**Your goal:**
Below are some entries; state how many of their lines contain the word "letto", with nothing else in the reply.

**Data under study:**
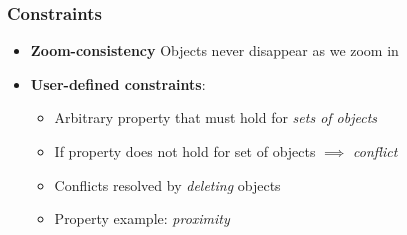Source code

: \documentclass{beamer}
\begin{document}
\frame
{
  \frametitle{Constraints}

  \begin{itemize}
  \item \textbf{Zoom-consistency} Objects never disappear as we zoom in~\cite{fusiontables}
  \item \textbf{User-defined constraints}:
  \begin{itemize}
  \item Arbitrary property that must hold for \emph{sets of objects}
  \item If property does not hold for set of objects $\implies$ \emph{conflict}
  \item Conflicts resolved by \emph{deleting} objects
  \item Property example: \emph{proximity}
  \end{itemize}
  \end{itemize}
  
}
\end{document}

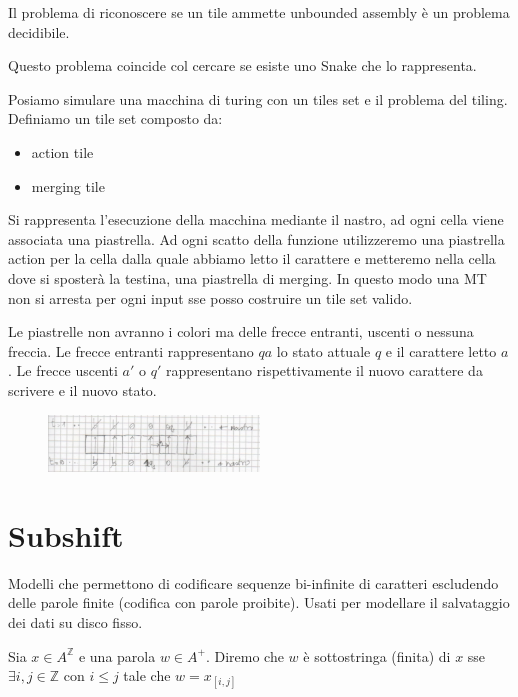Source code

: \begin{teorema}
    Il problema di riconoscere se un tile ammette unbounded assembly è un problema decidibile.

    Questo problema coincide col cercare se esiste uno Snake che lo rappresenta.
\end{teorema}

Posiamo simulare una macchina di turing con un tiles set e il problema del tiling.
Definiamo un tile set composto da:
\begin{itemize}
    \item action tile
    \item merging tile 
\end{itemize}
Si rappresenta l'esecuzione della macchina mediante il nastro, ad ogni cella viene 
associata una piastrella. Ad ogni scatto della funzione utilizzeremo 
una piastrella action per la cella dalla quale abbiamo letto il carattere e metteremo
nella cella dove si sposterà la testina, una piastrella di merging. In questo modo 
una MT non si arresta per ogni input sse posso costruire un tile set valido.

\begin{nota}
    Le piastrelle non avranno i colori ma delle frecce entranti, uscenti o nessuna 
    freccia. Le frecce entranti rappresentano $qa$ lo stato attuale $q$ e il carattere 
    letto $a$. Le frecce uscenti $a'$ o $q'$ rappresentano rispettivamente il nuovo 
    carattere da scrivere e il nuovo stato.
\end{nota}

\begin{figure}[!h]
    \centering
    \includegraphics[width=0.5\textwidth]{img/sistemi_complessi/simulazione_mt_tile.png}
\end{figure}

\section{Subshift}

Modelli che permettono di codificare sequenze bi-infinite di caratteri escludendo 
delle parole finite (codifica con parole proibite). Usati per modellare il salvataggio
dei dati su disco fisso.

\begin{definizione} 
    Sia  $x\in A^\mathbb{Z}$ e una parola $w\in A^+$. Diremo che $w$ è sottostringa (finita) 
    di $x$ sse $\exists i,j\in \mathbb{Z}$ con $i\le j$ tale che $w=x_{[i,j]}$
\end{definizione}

**Task result:**
2